▶ **Required work**: Once you reach the line that holds "mode,ownership,timestamps), if possible" in the listing below, output it and every line after it through the line that holds "SELinux or SMACK", word for word.

▶ **Records for the exercise**:
##############################
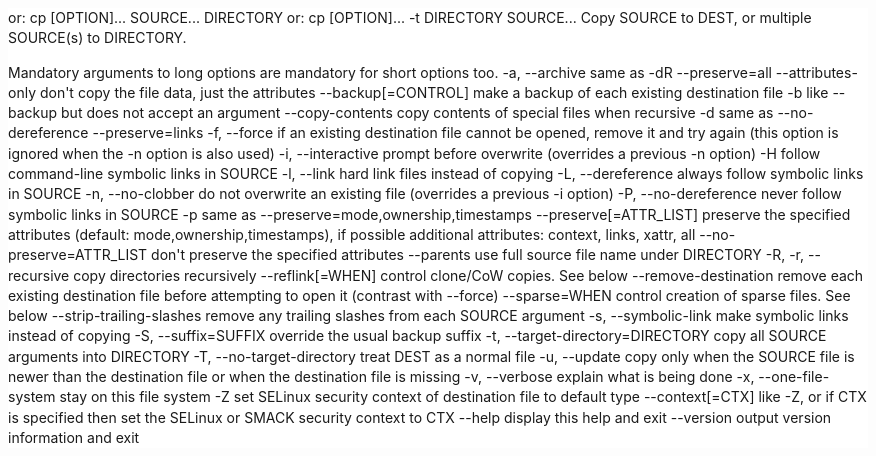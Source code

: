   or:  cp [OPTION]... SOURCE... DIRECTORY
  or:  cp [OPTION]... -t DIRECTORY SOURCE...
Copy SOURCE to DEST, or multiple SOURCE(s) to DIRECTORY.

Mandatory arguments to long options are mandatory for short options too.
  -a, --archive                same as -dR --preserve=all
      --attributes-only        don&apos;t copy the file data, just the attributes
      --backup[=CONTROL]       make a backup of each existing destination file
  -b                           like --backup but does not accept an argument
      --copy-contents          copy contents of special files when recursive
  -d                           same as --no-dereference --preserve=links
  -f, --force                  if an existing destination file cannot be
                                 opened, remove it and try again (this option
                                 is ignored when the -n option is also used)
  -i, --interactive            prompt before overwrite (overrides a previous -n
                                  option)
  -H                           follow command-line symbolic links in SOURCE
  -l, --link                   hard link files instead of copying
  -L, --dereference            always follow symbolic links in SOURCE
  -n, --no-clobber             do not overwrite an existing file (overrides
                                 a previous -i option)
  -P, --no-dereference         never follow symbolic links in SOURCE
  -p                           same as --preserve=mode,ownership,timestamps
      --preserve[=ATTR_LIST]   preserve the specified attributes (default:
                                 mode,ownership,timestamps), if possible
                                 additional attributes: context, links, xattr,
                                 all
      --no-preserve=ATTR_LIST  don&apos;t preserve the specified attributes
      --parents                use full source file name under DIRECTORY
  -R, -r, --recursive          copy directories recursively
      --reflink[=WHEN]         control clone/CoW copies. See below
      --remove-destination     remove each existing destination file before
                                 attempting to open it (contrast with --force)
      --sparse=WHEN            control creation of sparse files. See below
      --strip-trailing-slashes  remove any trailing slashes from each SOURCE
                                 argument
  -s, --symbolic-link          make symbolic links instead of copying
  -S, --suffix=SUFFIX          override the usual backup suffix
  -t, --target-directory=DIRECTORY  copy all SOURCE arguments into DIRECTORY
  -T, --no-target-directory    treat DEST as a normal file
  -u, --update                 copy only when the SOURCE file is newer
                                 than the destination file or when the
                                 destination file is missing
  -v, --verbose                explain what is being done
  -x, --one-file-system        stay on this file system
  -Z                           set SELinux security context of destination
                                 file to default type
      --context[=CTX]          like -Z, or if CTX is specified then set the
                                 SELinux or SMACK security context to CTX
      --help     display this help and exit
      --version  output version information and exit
##############################
▶ **Solution**:
                                 mode,ownership,timestamps), if possible
                                 additional attributes: context, links, xattr,
                                 all
      --no-preserve=ATTR_LIST  don&apos;t preserve the specified attributes
      --parents                use full source file name under DIRECTORY
  -R, -r, --recursive          copy directories recursively
      --reflink[=WHEN]         control clone/CoW copies. See below
      --remove-destination     remove each existing destination file before
                                 attempting to open it (contrast with --force)
      --sparse=WHEN            control creation of sparse files. See below
      --strip-trailing-slashes  remove any trailing slashes from each SOURCE
                                 argument
  -s, --symbolic-link          make symbolic links instead of copying
  -S, --suffix=SUFFIX          override the usual backup suffix
  -t, --target-directory=DIRECTORY  copy all SOURCE arguments into DIRECTORY
  -T, --no-target-directory    treat DEST as a normal file
  -u, --update                 copy only when the SOURCE file is newer
                                 than the destination file or when the
                                 destination file is missing
  -v, --verbose                explain what is being done
  -x, --one-file-system        stay on this file system
  -Z                           set SELinux security context of destination
                                 file to default type
      --context[=CTX]          like -Z, or if CTX is specified then set the
                                 SELinux or SMACK security context to CTX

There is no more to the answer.